2 Microbiology Dept. Faculty of Medicine. Razi University, Sudan.
3 Microbiology Dept. Faculty of Medical Laboratory Science. The National Ribat University, Sudan.
* Professor. Diploma in Bacteriology. Department of Microbiology. The National Ribat University, Sudan.
Proteus species are found in the human intestinal tract as part of normal flora. Proteus species are also found in multiple environmental habitats, including long-term care facilities and hospitals, and can cause both community and nosocomial infections. For a long time Proteus was known to be susceptible to beta-lactam antibiotics but nowadays they become resistant. The aim of this study was to detect the Extended-spectrum beta-lactamase (ESBL) TEM and CTX-M genes in 90 Proteus species isolated from urine and wound swabs, obtained from different hospitals in Khartoum state, Sudan, from January to August 2018. Antimicrobial sensitivity was carried out using the following set of antibiotics: amoxiclav, ceftazidime, gentamicin, meropenem, cefotaxime, ciprofloxacin, amoxicillin, ceftriaxone and cotrimoxazole.
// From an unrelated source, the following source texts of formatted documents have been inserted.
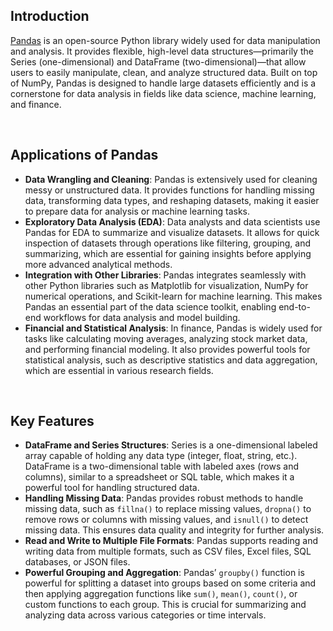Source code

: ## Introduction

[Pandas](https://pandas.pydata.org/) is an open-source Python library widely used for data manipulation and analysis. It provides flexible, high-level data structures—primarily the Series (one-dimensional) and DataFrame (two-dimensional)—that allow users to easily manipulate, clean, and analyze structured data. Built on top of NumPy, Pandas is designed to handle large datasets efficiently and is a cornerstone for data analysis in fields like data science, machine learning, and finance.

<br/>

## Applications of Pandas

- **Data Wrangling and Cleaning**: Pandas is extensively used for cleaning messy or unstructured data. It provides functions for handling missing data, transforming data types, and reshaping datasets, making it easier to prepare data for analysis or machine learning tasks.
- **Exploratory Data Analysis (EDA)**: Data analysts and data scientists use Pandas for EDA to summarize and visualize datasets. It allows for quick inspection of datasets through operations like filtering, grouping, and summarizing, which are essential for gaining insights before applying more advanced analytical methods.
- **Integration with Other Libraries**: Pandas integrates seamlessly with other Python libraries such as Matplotlib for visualization, NumPy for numerical operations, and Scikit-learn for machine learning. This makes Pandas an essential part of the data science toolkit, enabling end-to-end workflows for data analysis and model building.
- **Financial and Statistical Analysis**: In finance, Pandas is widely used for tasks like calculating moving averages, analyzing stock market data, and performing financial modeling. It also provides powerful tools for statistical analysis, such as descriptive statistics and data aggregation, which are essential in various research fields.


<br/>

## Key Features

- **DataFrame and Series Structures**: Series is a one-dimensional labeled array capable of holding any data type (integer, float, string, etc.). DataFrame is a two-dimensional table with labeled axes (rows and columns), similar to a spreadsheet or SQL table, which makes it a powerful tool for handling structured data.
- **Handling Missing Data**: Pandas provides robust methods to handle missing data, such as `fillna()` to replace missing values, `dropna()` to remove rows or columns with missing values, and `isnull()` to detect missing data. This ensures data quality and integrity for further analysis.
- **Read and Write to Multiple File Formats**: Pandas supports reading and writing data from multiple formats, such as CSV files, Excel files, SQL databases, or JSON files.
- **Powerful Grouping and Aggregation**: Pandas’ `groupby()` function is powerful for splitting a dataset into groups based on some criteria and then applying aggregation functions like `sum()`, `mean()`, `count()`, or custom functions to each group. This is crucial for summarizing and analyzing data across various categories or time intervals.
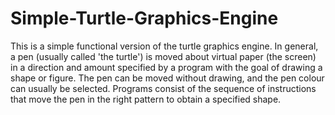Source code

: # Simple-Turtle-Graphics-Engine
This is a simple functional version of the turtle graphics engine. In general, a pen (usually called 'the turtle') is moved about virtual paper (the screen) 
in a direction and amount specified by a program with the goal of drawing a shape or figure. The pen can be moved without drawing, and the pen colour can 
usually be selected. Programs consist of the sequence of instructions that move the pen in the right pattern to obtain a specified shape.
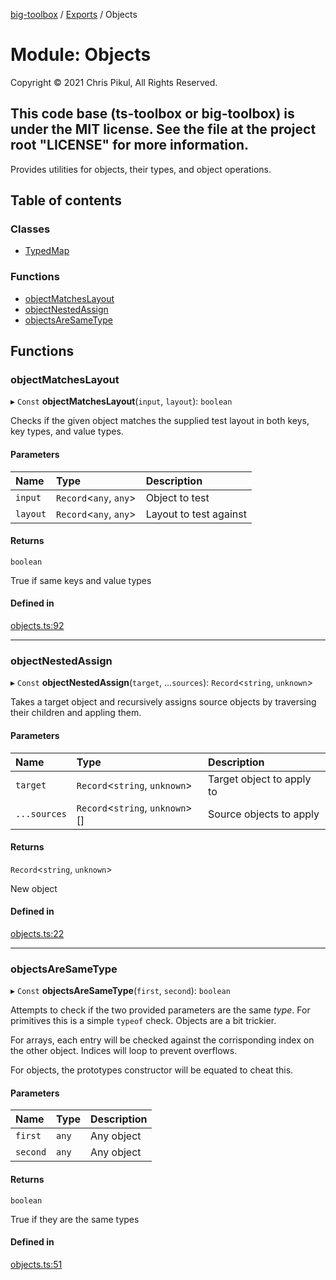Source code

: [big-toolbox](../README.md) / [Exports](../modules.md) / Objects

# Module: Objects

Copyright © 2021 Chris Pikul, All Rights Reserved.

This code base (ts-toolbox or big-toolbox) is under the MIT license. See the
file at the project root "LICENSE" for more information.
-----------------------------------------------------------------------------

Provides utilities for objects, their types, and object operations.

## Table of contents

### Classes

- [TypedMap](../classes/Objects.TypedMap.md)

### Functions

- [objectMatchesLayout](Objects.md#objectmatcheslayout)
- [objectNestedAssign](Objects.md#objectnestedassign)
- [objectsAreSameType](Objects.md#objectsaresametype)

## Functions

### objectMatchesLayout

▸ `Const` **objectMatchesLayout**(`input`, `layout`): `boolean`

Checks if the given object matches the supplied test layout in both keys,
key types, and value types.

#### Parameters

| Name | Type | Description |
| :------ | :------ | :------ |
| `input` | `Record`<`any`, `any`\> | Object to test |
| `layout` | `Record`<`any`, `any`\> | Layout to test against |

#### Returns

`boolean`

True if same keys and value types

#### Defined in

[objects.ts:92](https://github.com/chris-pikul/ts-toolbox/blob/4caef08/src/objects.ts#L92)

___

### objectNestedAssign

▸ `Const` **objectNestedAssign**(`target`, ...`sources`): `Record`<`string`, `unknown`\>

Takes a target object and recursively assigns source objects by traversing
their children and appling them.

#### Parameters

| Name | Type | Description |
| :------ | :------ | :------ |
| `target` | `Record`<`string`, `unknown`\> | Target object to apply to |
| `...sources` | `Record`<`string`, `unknown`\>[] | Source objects to apply |

#### Returns

`Record`<`string`, `unknown`\>

New object

#### Defined in

[objects.ts:22](https://github.com/chris-pikul/ts-toolbox/blob/4caef08/src/objects.ts#L22)

___

### objectsAreSameType

▸ `Const` **objectsAreSameType**(`first`, `second`): `boolean`

Attempts to check if the two provided parameters are the same _type_.
For primitives this is a simple `typeof` check. Objects are a bit trickier.

For arrays, each entry will be checked against the corrisponding index on the
other object. Indices will loop to prevent overflows.

For objects, the prototypes constructor will be equated to cheat this.

#### Parameters

| Name | Type | Description |
| :------ | :------ | :------ |
| `first` | `any` | Any object |
| `second` | `any` | Any object |

#### Returns

`boolean`

True if they are the same types

#### Defined in

[objects.ts:51](https://github.com/chris-pikul/ts-toolbox/blob/4caef08/src/objects.ts#L51)
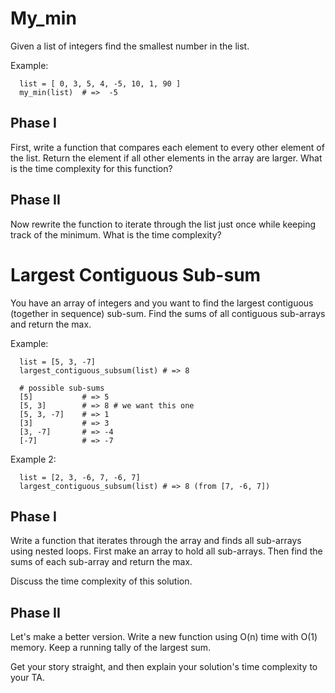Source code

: # My_min

Given a list of integers find the smallest number in the list.

Example:

      list = [ 0, 3, 5, 4, -5, 10, 1, 90 ]
      my_min(list)  # =>  -5

## Phase I
First, write a function that compares each element to every other element of the list.  Return the element if all other elements in the array are larger.
What is the time complexity for this function?

## Phase II
Now rewrite the function to iterate through the list just once while keeping
track of the minimum.  What is the time complexity?



# Largest Contiguous Sub-sum

You have an array of integers and you want to find the largest contiguous
(together in sequence) sub-sum. Find the sums of all contiguous sub-arrays and
return the max.

Example:

      list = [5, 3, -7]
      largest_contiguous_subsum(list) # => 8

      # possible sub-sums
      [5]           # => 5
      [5, 3]        # => 8 # we want this one
      [5, 3, -7]    # => 1
      [3]           # => 3
      [3, -7]       # => -4
      [-7]          # => -7

Example 2:

      list = [2, 3, -6, 7, -6, 7]
      largest_contiguous_subsum(list) # => 8 (from [7, -6, 7])

## Phase I
Write a function that iterates through the array and finds all sub-arrays using
nested loops. First make an array to hold all sub-arrays. Then find the
sums of each sub-array and return the max.

Discuss the time complexity of this solution.

## Phase II
Let's make a better version. Write a new function using O(n) time with O(1) memory.
Keep a running tally of the largest sum.

Get your story straight, and then explain your solution's time complexity to your TA.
ESBL producing strains were detected by double disc diffusion synergy test and the resistance genes TEM and CTX-M were detected by Polymerase Chain Reaction (PCR). Antibiotic resistance was found: amoxicillin 40%, ceftazidime 25.6%, ceftriaxone 23.3%, gentamicin 22.2%, cotrimoxazole 21.1%, and cefotaxime 18.9%. Most of the isolates were sensitive to meropenem 92.2% and ciprofloxacin 86.7%. In double-disk diffusion synergy test, 20 isolates (22.2%) were found to be positive for ESBL. The PCR demonstrated that TEM gene was present in 18 isolates (90%). It was present alone in 11 isolates (55%) and in combination with CTX-M gene in seven isolates (35%). The percentage of ESBL producing strains of Proteus was 23.5%. This percentage is a bit lower than in previous studies in Sudan. In conclusion; it seems that the CTX-M gene is emerging among Proteus species in Sudan.
Keywords: Sudan; proteus; beta-lactamase; genes; nosocomial infections.
Las especies de Proteus se encuentran en el tracto intestinal humano y forman parte de su flora normal. También se localizan en el medio ambiente y otros hábitats, incluyendo hospitales y diversas instituciones de salud, provocando tanto infecciones en la comunidad como nosocomiales. Durante mucho tiempo, las especies de Proteus fueron susceptibles a los antibióticos betalactámicos, pero actualmente se han tornado resistentes. El propósito de este estudio fue detectar genes de resistencia betalactamasas de espectro extendido (BLEE) TEM y CTX-M, en 90 especies de Proteus aisladas en orina y heridas, provenientes de diversos hospitales del estado de Jartum, Sudán, entre enero y agosto de 2018. La sensibilidad antimicrobiana se determinó con el siguiente juego de antibióticos: amoxiclav, ceftazidima, gentamicina, meropenem, cefotaxima, ciprofloxacina, amoxicilina, ceftriaxona y cotrimoxasol. Las cepas productoras de BLEE se detectaron mediante la técnica de sinergia de doble disco, y los genes de resistencia TEM y CTX-M mediante Reacción en Cadena de la Polimerasa (PCR). Se encontró resistencia antibiótica: amoxicilina 40%, ceftazidima 25,6%, ceftriaxona 23,3%, gentamicina 22,2%, cotrimoxasol 21,1% y cefotaxima 18,9%. La mayor parte de los aislamientos fueron sensibles a meropenem (92,2%) y ciprofloxacina (86,7%). Con la técnica de sinergia de doble disco se detectó positividad a BLEE en 20 aislamientos (22,2%). Mediante PCR se demostró que el gen que codifica TEM estaba presente en 18 aislamientos (90%); de forma aislada en 11 aislamientos (55%) y combinado con el gen CTX-M en los otros siete (35%). El porcentaje de cepas de Proteus productoras de BLEE fue de 23,5%. Este valor es ligeramente inferior que los detectados en estudios previos en Sudán. En conclusión, hay evidencias de que el gen CTX-M está emergiendo entre las especies de Proteus en Sudán.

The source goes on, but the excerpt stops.